● **PROVIDED DATA**
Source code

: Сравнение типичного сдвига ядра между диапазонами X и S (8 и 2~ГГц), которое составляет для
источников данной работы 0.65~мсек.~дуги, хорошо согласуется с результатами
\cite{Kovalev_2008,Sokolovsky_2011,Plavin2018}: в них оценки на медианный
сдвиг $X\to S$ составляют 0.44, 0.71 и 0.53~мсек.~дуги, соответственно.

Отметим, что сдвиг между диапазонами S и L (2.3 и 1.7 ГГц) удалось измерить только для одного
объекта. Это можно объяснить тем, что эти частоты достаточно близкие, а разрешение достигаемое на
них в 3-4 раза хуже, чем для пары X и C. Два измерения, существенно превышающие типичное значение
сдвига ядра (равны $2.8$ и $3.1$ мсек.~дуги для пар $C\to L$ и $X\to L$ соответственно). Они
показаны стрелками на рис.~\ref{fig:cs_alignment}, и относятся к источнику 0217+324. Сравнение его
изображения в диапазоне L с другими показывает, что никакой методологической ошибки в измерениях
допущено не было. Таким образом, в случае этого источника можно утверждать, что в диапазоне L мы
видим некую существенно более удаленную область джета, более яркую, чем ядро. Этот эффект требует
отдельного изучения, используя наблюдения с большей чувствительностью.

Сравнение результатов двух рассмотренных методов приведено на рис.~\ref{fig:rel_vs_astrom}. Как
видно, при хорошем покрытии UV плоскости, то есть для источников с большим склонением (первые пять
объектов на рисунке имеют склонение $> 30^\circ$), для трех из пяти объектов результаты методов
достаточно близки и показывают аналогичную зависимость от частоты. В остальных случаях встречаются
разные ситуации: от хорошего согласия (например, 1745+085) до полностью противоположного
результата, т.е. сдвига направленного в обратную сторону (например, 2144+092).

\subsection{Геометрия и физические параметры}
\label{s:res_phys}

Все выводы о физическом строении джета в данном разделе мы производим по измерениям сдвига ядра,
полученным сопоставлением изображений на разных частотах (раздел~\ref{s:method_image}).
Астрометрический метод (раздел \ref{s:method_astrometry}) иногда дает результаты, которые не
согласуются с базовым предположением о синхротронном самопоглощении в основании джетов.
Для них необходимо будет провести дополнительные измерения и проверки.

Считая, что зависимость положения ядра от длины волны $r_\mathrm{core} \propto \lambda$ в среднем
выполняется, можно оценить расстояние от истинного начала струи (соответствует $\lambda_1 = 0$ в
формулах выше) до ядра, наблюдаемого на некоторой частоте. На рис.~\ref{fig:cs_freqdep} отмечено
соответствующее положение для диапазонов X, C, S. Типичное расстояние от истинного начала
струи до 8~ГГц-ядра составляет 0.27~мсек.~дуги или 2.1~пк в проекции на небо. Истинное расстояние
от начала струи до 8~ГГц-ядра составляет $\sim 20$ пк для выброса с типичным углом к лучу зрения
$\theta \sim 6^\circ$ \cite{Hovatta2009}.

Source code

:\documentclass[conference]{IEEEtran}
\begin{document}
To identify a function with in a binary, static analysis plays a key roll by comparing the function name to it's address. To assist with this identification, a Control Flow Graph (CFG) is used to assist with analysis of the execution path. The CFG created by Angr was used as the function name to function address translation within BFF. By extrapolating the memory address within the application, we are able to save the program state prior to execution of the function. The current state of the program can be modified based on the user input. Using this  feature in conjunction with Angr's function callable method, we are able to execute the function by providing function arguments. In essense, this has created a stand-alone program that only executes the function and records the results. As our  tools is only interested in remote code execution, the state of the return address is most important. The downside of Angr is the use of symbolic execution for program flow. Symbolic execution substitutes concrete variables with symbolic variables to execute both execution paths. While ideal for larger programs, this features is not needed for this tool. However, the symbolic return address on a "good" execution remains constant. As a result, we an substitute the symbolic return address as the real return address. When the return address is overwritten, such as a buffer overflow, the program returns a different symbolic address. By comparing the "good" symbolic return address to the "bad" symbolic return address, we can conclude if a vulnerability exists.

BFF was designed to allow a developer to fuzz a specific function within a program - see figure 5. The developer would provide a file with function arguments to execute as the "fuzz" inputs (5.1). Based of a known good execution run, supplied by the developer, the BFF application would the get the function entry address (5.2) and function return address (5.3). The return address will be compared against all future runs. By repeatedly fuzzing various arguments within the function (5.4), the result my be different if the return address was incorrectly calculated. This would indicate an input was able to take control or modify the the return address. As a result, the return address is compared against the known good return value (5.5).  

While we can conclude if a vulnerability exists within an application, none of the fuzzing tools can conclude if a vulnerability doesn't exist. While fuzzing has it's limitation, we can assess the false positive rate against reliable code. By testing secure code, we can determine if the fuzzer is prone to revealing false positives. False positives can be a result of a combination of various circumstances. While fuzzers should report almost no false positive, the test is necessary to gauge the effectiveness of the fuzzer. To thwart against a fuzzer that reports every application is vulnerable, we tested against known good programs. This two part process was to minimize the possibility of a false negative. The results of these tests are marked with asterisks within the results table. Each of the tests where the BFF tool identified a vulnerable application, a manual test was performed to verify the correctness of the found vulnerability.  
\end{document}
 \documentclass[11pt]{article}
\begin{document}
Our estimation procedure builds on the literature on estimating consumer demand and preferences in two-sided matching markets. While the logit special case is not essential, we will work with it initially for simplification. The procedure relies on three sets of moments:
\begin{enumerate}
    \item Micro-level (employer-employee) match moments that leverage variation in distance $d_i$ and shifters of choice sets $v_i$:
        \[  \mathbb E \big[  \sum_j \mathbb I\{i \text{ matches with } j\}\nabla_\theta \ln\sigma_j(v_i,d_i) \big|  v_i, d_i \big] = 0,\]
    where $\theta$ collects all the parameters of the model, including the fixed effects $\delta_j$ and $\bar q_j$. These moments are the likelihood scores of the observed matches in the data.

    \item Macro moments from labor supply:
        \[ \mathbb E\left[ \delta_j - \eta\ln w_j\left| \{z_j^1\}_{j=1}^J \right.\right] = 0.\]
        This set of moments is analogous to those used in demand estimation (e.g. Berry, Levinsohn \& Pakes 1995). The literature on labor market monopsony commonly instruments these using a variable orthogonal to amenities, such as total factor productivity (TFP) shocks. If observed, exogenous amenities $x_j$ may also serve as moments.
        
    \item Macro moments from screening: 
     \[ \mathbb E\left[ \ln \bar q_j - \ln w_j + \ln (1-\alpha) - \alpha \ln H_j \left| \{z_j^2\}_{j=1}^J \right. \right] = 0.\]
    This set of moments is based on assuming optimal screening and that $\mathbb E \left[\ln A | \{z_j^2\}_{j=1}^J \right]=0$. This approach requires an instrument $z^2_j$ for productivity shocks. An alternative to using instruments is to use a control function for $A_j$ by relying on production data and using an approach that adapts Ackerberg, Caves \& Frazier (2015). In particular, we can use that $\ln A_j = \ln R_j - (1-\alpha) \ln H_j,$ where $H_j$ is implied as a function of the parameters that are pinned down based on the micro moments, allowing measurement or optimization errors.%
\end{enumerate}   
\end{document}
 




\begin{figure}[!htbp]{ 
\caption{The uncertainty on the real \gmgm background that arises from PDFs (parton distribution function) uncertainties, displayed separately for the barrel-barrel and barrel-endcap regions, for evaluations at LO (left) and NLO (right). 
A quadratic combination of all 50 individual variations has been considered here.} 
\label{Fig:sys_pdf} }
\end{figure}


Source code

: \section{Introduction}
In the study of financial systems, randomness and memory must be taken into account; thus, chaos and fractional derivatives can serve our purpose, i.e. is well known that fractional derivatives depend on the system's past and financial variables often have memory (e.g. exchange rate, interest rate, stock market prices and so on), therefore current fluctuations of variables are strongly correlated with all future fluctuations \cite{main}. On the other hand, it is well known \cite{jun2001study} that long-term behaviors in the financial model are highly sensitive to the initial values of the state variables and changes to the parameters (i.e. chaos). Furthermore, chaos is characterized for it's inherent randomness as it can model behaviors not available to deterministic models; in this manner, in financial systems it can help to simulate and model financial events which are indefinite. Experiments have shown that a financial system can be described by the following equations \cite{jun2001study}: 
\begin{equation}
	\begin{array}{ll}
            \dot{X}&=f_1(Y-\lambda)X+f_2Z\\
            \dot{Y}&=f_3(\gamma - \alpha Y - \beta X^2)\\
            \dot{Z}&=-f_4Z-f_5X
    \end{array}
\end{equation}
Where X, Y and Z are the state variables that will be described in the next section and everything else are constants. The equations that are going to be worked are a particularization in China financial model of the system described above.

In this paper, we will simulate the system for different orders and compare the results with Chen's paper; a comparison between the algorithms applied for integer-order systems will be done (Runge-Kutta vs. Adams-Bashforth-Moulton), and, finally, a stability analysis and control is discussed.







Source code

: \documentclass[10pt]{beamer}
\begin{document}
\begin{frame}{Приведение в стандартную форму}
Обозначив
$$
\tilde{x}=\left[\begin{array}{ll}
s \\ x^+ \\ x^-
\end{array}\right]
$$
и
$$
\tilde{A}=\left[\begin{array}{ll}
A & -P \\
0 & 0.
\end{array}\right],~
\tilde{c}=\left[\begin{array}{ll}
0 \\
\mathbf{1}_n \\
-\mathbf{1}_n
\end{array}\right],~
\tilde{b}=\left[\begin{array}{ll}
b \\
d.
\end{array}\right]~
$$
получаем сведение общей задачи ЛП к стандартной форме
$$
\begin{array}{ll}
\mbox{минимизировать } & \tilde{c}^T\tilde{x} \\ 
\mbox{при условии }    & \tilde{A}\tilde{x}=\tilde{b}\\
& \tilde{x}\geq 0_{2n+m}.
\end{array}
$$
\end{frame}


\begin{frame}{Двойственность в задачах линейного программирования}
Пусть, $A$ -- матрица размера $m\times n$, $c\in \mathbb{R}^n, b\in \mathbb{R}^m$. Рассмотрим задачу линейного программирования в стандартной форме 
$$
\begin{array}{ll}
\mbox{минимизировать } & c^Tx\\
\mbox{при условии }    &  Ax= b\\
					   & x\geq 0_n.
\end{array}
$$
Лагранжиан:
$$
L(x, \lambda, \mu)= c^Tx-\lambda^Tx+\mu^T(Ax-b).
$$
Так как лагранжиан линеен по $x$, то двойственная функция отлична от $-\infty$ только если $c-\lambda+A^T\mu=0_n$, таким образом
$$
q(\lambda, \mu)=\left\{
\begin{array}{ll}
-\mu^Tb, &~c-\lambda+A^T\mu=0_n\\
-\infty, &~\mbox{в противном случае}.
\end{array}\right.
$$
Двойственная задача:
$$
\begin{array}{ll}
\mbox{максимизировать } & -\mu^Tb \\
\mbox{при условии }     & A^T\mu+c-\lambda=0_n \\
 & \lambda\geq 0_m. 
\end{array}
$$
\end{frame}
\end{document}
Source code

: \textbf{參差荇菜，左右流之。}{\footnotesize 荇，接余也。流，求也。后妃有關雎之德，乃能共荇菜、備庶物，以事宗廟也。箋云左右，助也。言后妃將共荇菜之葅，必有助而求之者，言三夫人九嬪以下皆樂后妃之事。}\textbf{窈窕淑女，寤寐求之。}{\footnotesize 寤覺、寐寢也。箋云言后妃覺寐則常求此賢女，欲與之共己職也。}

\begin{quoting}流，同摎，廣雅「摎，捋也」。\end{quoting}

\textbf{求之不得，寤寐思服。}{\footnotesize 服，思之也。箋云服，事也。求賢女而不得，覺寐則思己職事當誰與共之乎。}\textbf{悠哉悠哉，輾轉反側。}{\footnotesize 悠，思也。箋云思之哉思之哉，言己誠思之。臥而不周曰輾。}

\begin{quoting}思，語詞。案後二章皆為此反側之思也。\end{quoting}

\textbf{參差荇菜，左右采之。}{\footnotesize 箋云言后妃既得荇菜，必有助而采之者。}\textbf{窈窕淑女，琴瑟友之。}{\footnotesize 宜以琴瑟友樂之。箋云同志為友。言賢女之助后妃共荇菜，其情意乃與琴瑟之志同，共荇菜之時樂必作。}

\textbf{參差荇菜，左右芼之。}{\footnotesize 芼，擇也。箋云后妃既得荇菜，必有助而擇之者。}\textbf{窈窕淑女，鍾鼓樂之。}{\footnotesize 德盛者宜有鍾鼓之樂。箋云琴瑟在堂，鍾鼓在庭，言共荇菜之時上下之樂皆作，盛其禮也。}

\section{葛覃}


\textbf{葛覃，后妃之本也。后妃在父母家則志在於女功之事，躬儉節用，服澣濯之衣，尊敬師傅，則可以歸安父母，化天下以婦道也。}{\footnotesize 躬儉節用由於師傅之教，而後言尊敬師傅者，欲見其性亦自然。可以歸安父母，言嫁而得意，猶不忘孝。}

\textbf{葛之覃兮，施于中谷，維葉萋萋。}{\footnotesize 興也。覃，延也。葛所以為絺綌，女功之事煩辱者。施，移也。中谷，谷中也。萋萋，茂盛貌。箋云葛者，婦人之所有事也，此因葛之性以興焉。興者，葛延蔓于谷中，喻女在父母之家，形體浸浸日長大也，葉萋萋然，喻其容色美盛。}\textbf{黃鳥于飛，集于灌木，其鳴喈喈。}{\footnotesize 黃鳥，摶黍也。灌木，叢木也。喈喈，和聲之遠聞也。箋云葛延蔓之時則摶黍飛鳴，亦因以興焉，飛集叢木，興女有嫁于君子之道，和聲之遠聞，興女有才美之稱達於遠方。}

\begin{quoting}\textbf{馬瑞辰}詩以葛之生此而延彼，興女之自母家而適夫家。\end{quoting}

● **TASK INSTRUCTIONS**
For every line above that holds the string "estimation", add one to a count; give that count alone.

● **TASK RESULT**
2